Israel starts deporting activists; Netanyahu defends Gaza raid

Israel began deporting all 19 people onboard the Rachel Corrie, even as Netanhayu defended the raid.

Jerusalem: Israel on Sunday began deporting
all 19 people onboard the Rachel Corrie aid ship intercepted
by its Navy while trying to breach its blockade of the Gaza
Strip, even as Prime Minister Benjamin Netanhayu defended the
Monday`s botched raid on a flotilla that killed nine people.

The aid ship, named after a US activist killed in 2003
as she tried to prevent an Israeli bulldozer from razing a
Palestinian home, was intercepted by the Israeli Navy
yesterday.

Six Malaysians and a Cuban were deported to Jordan,
while 11 others will be deported from the country within the
next 24 hours.

"They (the activists and crew) will be all deported
from Israel within the next 24 hours. The Malaysian nationals
have been transferred to Jordan from where they will go back
to their country while the rest will be flying from the Ben-
Gurion International Airport," Israel Police Spokesman
Micky Resonfeld told PTI here.

Out of the 19 people onboard the ship, 11 are
pro-Palestinian activists and the rest crew members.

The remaining 11 activists -- five Irish nationals,
including Nobel Peace laureate Mairead Maguire and six
Filipinos were due to be deported.

Government sources said Israeli government will pay
for the deportation of activists and crew members apprehended
on the aid ship.

The 19 people -- all citizens of Ireland, Britain,
Malaysia, the Philippines and Cuba -- were sent to an
Immigration Authority Facility in Holon city after the Israel
Navy intercepted the ship yesterday.

The seizure came just days after Israeli Naval
commandos in a predawn raid stormed a civilian flotilla
carrying humanitarian aid to blockaded Gaza Strip, killing
nine people.

Netanyahu told the weekly cabinet meeting said the
violence aboard the Gaza bound aid ship last Monday was
"intentional".

He said the Israeli troops came under attack by a
group of people, separate from the peace activists, who had
boarded the ship "in a way that allowed them to avoid a
security check".

"According to the information we now hold, the group
which attacked the Israel Defence Forces (IDF) soldiers
boarded the ship separately, in a different city and underwent
completely different security checks," he told the Cabinet
meeting.

The Israeli premier, who is under pressure for an
independent inquiry in the incident that left nine people
dead, argued that "their clear intention was to violently hurt
the IDF`s soldiers".

Although Netanyahu did not specifically mention
al Qaeda, as other Israeli officials have done in recent days,
but he did direct his accusations at radical Islamic
organisations.

Meanwhile, the Associated Press reported that UN chief
Ban Ki-moon is moving ahead with plans for an international
commission to investigate the deadly Monday raid.
Ban wants former New Zealand Prime Minister Geoffrey
Palmer, a maritime law expert, to head the panel, which would
include Israeli, Turkish and US representatives, it quoted an
unnamed Foreign Ministry official as saying.

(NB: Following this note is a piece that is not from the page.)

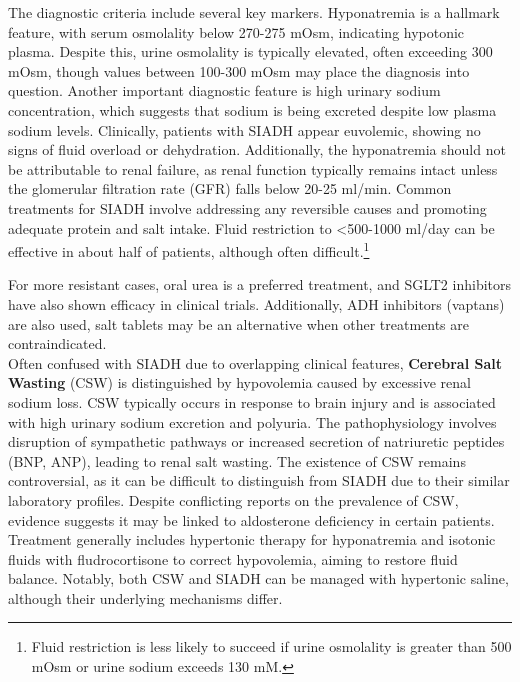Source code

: The diagnostic criteria include several key markers. Hyponatremia is a hallmark feature, with serum osmolality below 270-275 mOsm, indicating hypotonic plasma. Despite this, urine osmolality is typically elevated, often exceeding 300 mOsm, though values between 100-300 mOsm may place the diagnosis into question. Another important diagnostic feature is high urinary sodium concentration, which suggests that sodium is being excreted despite low plasma sodium levels. Clinically, patients with SIADH appear euvolemic, showing no signs of fluid overload or dehydration. Additionally, the hyponatremia should not be attributable to renal failure, as renal function typically remains intact unless the glomerular filtration rate (GFR) falls below 20-25 ml/min. Common treatments for SIADH involve addressing any reversible causes and promoting adequate protein and salt intake. Fluid restriction to <500-1000 ml/day can be effective in about half of patients, although often difficult.\footnote {Fluid restriction is less likely to succeed if urine osmolality is greater than 500 mOsm or urine sodium exceeds 130 mM.\cite{warrenSyndromeInappropriateAntidiuresis2023}}

For more resistant cases, oral urea is a preferred treatment, and SGLT2 inhibitors have also shown efficacy in clinical trials. Additionally, ADH inhibitors (vaptans) are also used, salt tablets may be an alternative when other treatments are contraindicated.\\

Often confused with SIADH due to overlapping clinical features, \textbf {Cerebral Salt Wasting} (CSW) is distinguished by hypovolemia caused by excessive renal sodium loss. CSW typically occurs in response to brain injury and is associated with high urinary sodium excretion and polyuria. The pathophysiology involves disruption of sympathetic pathways or increased secretion of natriuretic peptides (BNP, ANP), leading to renal salt wasting. The existence of CSW remains controversial, as it can be difficult to distinguish from SIADH due to their similar laboratory profiles. Despite conflicting reports on the prevalence of CSW, evidence suggests it may be linked to aldosterone deficiency in certain patients. Treatment generally includes hypertonic therapy for hyponatremia and isotonic fluids with fludrocortisone to correct hypovolemia, aiming to restore fluid balance. Notably, both CSW and SIADH can be managed with hypertonic saline, although their underlying mechanisms differ\cite{sternsCerebralSaltWasting2008}.\\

The international community was closely following the
developments and Israeli response after the deadly incident
last Monday when the flotilla was stormed.

Despite international outcry, Israel had reiterated
its resolve to stop the Rachel Corrie ship from reaching Gaza.

The 11 activists had earlier said that they will not
resort to violence if the Israeli army intercepts the ship but
would try to reach Gaza if left unhindered.

Meanwhile, Israeli media reported that the country`s
military and political leadership are at loggerheads blaming
each other for the bungled operation against the Gaza aid
flotilla.

Insufficient intelligence available for the operation,
which was carried out by elite Naval commandos, also raised
eyebrows on Israel`s spy agency Mossad`s role for failing to
properly judge the situation.

Though Israel has been putting up a brave front
outwardly justifying its raid on the ship on the grounds of
preserving its autonomy, but political leadership and military
suspects the other of trying to blame it for the fiasco and
consequent crisis, daily `Ha`aretz` reported on Sunday.

The politicos are pointing finger on the operation`s
inadequate planning in the Navy and faulty intelligence due to
which the commandos lacked a proper understanding of the kind
of confrontation awaiting them.

The General Staff, however, has reportedly said
that it was Prime Minister Benjamin Netanyahu and Defence
Minister Ehud Barak who were complacent about the flotilla and
assessed that the raid would not raise such world reactions.